Could new technology stop wrong-way drivers?

A local inventor says his technology, the Grappler, could put a stop to suspect vehicles.

PEORIA, Ariz. - A Peoria man is working on an invention he believes could stop police chases in minutes, instead of miles.

Leonard Stock is a roofing contractor who came up with the idea after watching a police chase on television. 

"In the process of getting a device that would work, I though it would be great if I could get the wheel to lock up," Stock said. 

Stock invented The Grappler.

It's a net of high-strength webbing, attached to a metal framework on the front of a police car. The officer folds it down to run along the pavement, then drives behind the suspect car. When the webbing touches the back tire, it gets wrapped around the axle, stopping the car in its tracks.

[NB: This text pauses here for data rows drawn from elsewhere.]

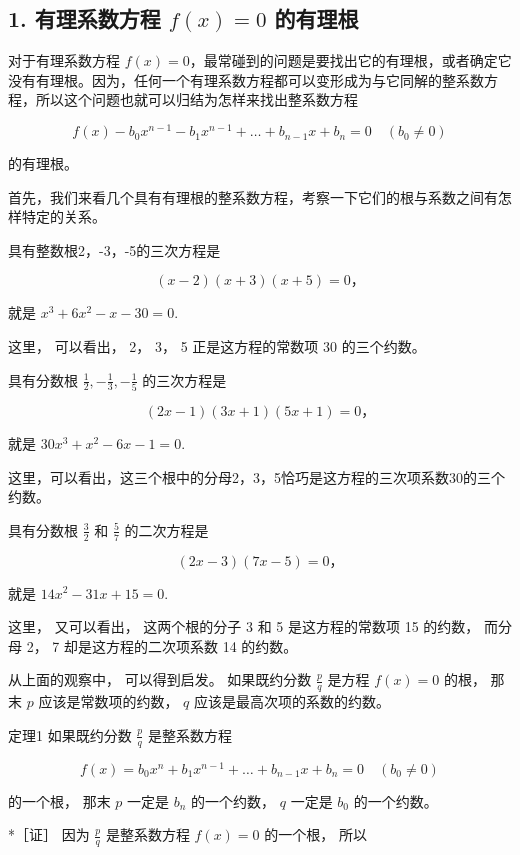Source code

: \subsection{\texorpdfstring{1. 有理系数方程 \(f(x) = 0\) 的有理根}{1. 有理系数方程 f(x) = 0 的有理根}}

对于有理系数方程
\(f(x) = 0\)，最常碰到的问题是要找出它的有理根，或者确定它没有有理根。因为，任何一个有理系数方程都可以变形成为与它同解的整系数方程，所以这个问题也就可以归结为怎样来找出整系数方程

\[
f (x) - b _ {0} x ^ {n - 1} - b _ {1} x ^ {n - 1} + \dots + b _ {n - 1} x + b _ {n} = 0 \quad (b _ {0} \neq 0)
\]

的有理根。

首先，我们来看几个具有有理根的整系数方程，考察一下它们的根与系数之间有怎样特定的关系。

具有整数根2，-3，-5的三次方程是

\[
(x - 2) (x + 3) (x + 5) = 0\text{，}
\]

就是 \(x^{3} + 6x^{2} - x - 30 = 0.\)

这里， 可以看出， 2， 3， 5 正是这方程的常数项 30 的三个约数。

具有分数根 \(\frac{1}{2}, -\frac{1}{3}, -\frac{1}{5}\) 的三次方程是

\[
(2 x - 1) (3 x + 1) (5 x + 1) = 0\text{，}
\]

就是 \(30x^{3} + x^{2} - 6x - 1 = 0.\)

这里，可以看出，这三个根中的分母2，3，5恰巧是这方程的三次项系数30的三个约数。

具有分数根 \(\frac{3}{2}\) 和 \(\frac{5}{7}\) 的二次方程是

\[
(2 x - 3) (7 x - 5) = 0\text{，}
\]

就是 \(14x^{2} - 31x + 15 = 0.\)

这里， 又可以看出， 这两个根的分子 3 和 5 是这方程的常数项 15 的约数，
而分母 2， 7 却是这方程的二次项系数 14 的约数。

从上面的观察中， 可以得到启发。 如果既约分数 \(\frac{p}{q}\) 是方程
\(f(x) = 0\) 的根， 那末 \(p\) 应该是常数项的约数， \(q\)
应该是最高次项的系数的约数。

定理1 如果既约分数 \(\frac{p}{q}\) 是整系数方程

\[
f (x) = b _ {0} x ^ {n} + b _ {1} x ^ {n - 1} + \dots + b _ {n - 1} x + b _ {n} = 0 \quad (b _ {0} \neq 0)
\]

的一个根， 那末 \(p\) 一定是 \(b_{n}\) 的一个约数， \(q\) 一定是
\(b_{0}\) 的一个约数。

*［证］ 因为 \(\frac{p}{q}\) 是整系数方程 \(f(x) = 0\) 的一个根， 所以

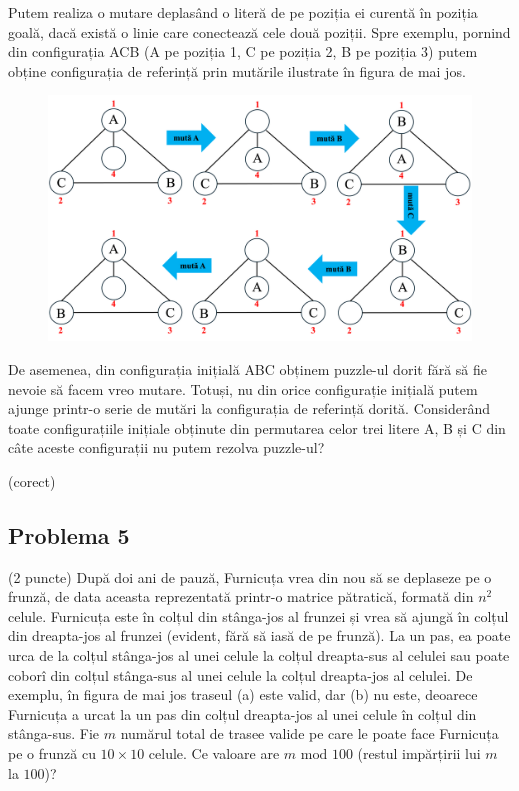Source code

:\documentclass{exam}
\begin{document}
Putem realiza o mutare deplasând o literă de pe poziția ei curentă în poziția goală, dacă există o linie care conectează cele două poziții. Spre exemplu, pornind din configurația ACB (A pe poziția 1, C pe poziția 2, B pe poziția 3) putem obține configurația de referință prin mutările ilustrate în figura de mai jos.

\begin{figure}[h]
\includegraphics[scale=0.45]{mutare_ABC_config_finala.png}
\centering
\end{figure}

De asemenea, din configurația inițială ABC obținem puzzle-ul dorit fără să fie nevoie să facem vreo mutare. Totuși, nu din orice configurație inițială putem ajunge printr-o serie de mutări la configurația de referință dorită. Considerând toate configurațiile inițiale obținute din permutarea celor trei litere A, B și C din câte aceste configurații nu putem rezolva puzzle-ul?


\begin{oneparchoices}
  (corect)
\end{oneparchoices}

\newpage

\subsection*{Problema 5}

(2 puncte)  După doi ani de pauză, Furnicuța vrea din nou să se deplaseze pe o frunză, de data aceasta reprezentată printr-o matrice pătratică, formată din $n^2$ celule. Furnicuța este în colțul din stânga-jos al frunzei și vrea să ajungă în colțul din dreapta-jos al frunzei (evident, fără să iasă de pe frunză). La un pas,
ea poate urca de la colțul stânga-jos al unei celule la colțul dreapta-sus al celulei sau poate coborî din colțul stânga-sus al unei celule la colțul dreapta-jos al celulei.
 De exemplu, în figura de mai jos traseul (a) este valid, dar (b) nu este, deoarece Furnicuța a urcat la un pas din colțul dreapta-jos al unei celule în colțul din stânga-sus. Fie $m$ numărul total de  trasee valide pe care le poate face Furnicuța pe o frunză cu $10 \times 10$  celule. Ce valoare are $ m \mbox{ mod }  100$ (restul impărțirii lui $m$ la $100$)?
\end{document}
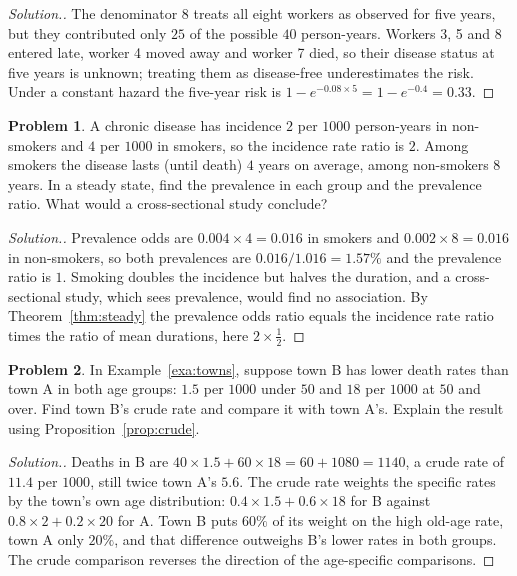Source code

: \documentclass[11pt,a4paper]{article}
\numberwithin{equation}{section}
\theoremstyle{definition}
\newtheorem{problemx}{Problem}[subsection]
\newenvironment{problem}{\begin{problemx}}{\end{problemx}}
\newenvironment{solution}
  {\renewcommand{\qedsymbol}{}\begin{proof}[\textit{Solution}.]}
  {\end{proof}}
\begin{document}
\begin{solution}
The denominator $8$ treats all eight workers as observed for five years, but they contributed only $25$ of the possible $40$ person-years.
Workers 3, 5 and 8 entered late, worker 4 moved away and worker 7 died, so their disease status at five years is unknown; treating them
as disease-free underestimates the risk. Under a constant hazard the five-year risk is $1 - e^{-0.08 \times 5} = 1 - e^{-0.4} = 0.33$.
\end{solution}

\begin{problem}
\label{prob:prevbias}
A chronic disease has incidence $2$ per $1000$ person-years in non-smokers and $4$ per $1000$ in smokers, so the incidence rate ratio is $2$.
Among smokers the disease lasts (until death) $4$ years on average, among non-smokers $8$ years. In a steady state, find the prevalence in each
group and the prevalence ratio. What would a cross-sectional study conclude?
\end{problem}

\begin{solution}
Prevalence odds are $0.004 \times 4 = 0.016$ in smokers and $0.002 \times 8 = 0.016$ in non-smokers, so both prevalences are $0.016/1.016 = 1.57\%$ and
the prevalence ratio is $1$. Smoking doubles the incidence but halves the duration, and a cross-sectional study, which sees prevalence,
would find no association. By Theorem~\ref{thm:steady} the prevalence odds ratio equals the incidence rate ratio times the ratio of mean
durations, here $2 \times \tfrac12$.
\end{solution}

\begin{problem}
In Example~\ref{exa:towns}, suppose town B has lower death rates than town A in both age groups: $1.5$ per $1000$ under $50$ and $18$ per $1000$ at
$50$ and over. Find town B's crude rate and compare it with town A's. Explain the result using Proposition~\ref{prop:crude}.
\end{problem}

\begin{solution}
Deaths in B are $40 \times 1.5 + 60 \times 18 = 60 + 1080 = 1140$, a crude rate of $11.4$ per $1000$, still twice town A's $5.6$. The crude rate weights the
specific rates by the town's own age distribution: $0.4 \times 1.5 + 0.6 \times 18$ for B against $0.8 \times 2 + 0.2 \times 20$ for A. Town B puts $60\%$ of its
weight on the high old-age rate, town A only $20\%$, and that difference outweighs B's lower rates in both groups. The crude comparison
reverses the direction of the age-specific comparisons.
\end{solution}
\end{document}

Stock said the Grappler could have stopped Thursday morning's wrong-way driver in seconds, instead of the 18 miles she was allegedly able to drive.

DPS troopers arrested Megan Melanson, 25, for allegedly driving the wrong way on Valley freeways for 18 miles early Thursday morning. Troopers deployed stop sticks before she finally pulled over. 

"If The Grappler had been used, " Stock said, "the chase would have been over in 10 to 15 seconds."

Stock claims his invention is better than the PIT maneuver, in which officers spin out suspect vehicles by lightly tapping them with patrol cars. Stock said The Grappler doesn't require any contact with the suspect car and there's no way to avoid it, unlike stop sticks.

However, Stock said The Grappler is not currently for sale. He's still refining the design and getting input from various police agencies. He hopes to have a production model built soon.